Constable and Landscape Art TheorySome times it is nice to get back to classic (?) landscape interests. Mostly moved by the lectures I'm pushing forward, in the last six months I've started a study, rather large in views as my usual (not to say excessive), on Constable. The main volume along which I'm articulating the study is the nice and deep "John Constable and the Theory of Landscape Painting" by Ray Lambert. Here is a short pdf excerpt. Among the many virtues the book has is that of not trying to do a psychotwisted interpretation of the man. At last a book on a painter that tries to analyze the ideas, the culture of his time (I'm tempted to use the Zeitgeist) and the cultural background. I've greatly appreciated the "philosophy of science" perspective connecting him with Natural Philosophy. I've supported the lecture with several other online readings.

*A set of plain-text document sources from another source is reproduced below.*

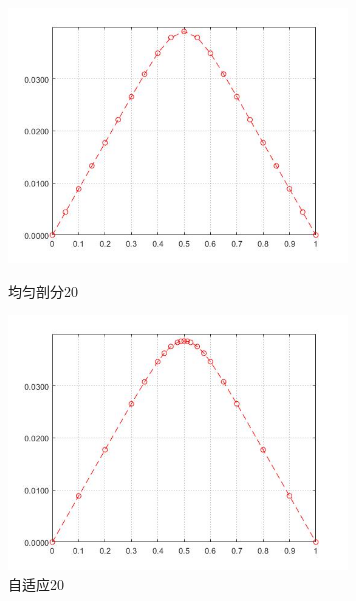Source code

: \documentclass[12pt]{ctexart}
\begin{document}
\begin{figure}[H]
	\centering
	\begin{minipage}[t]{0.48\textwidth}
		\centering
		\includegraphics[width=9cm]{方程二，均匀剖分20.jpg}
		\caption{均匀剖分20}
	\end{minipage}
	\begin{minipage}[t]{0.48\textwidth}
		\centering
		\includegraphics[width=9cm]{方程二，自适应20.jpg}
		\caption{自适应20}
	\end{minipage}
\end{figure}
\end{document}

For the biography I've found a couple of publications in the internet archive from the Leslie's Family. I've already written about the Discourses of Sir Joshua Reynolds omnipresent in painting at that time.
There are several good reasons to study Constable's time frame. To start the area from which he comes was interested by the earliest modifications introduced with the very first steps of the industrial revolution. From the various biographies it is interesting to note that his native area was, at his time, a proto post industrial one, even if in ways and with aspects that may sound romantic in modern times. He was interested in depicting views of his actual world. A world he observed with great care and some obsession. As much as Darwin he was mostly an observer, and a dedicated one. He liked to observe. In his case painting comes after as consequence of observing (a proof he says). This I think is a great lesson for every Landscapist.
On the image making side a good point is made by the relation with the user, with great emphasis on the transmission of the viewing experience. Particularly I've found great interest in the strategic use of blurred areas in the mid plane of the painting so to force the viewer to get around each part of the image.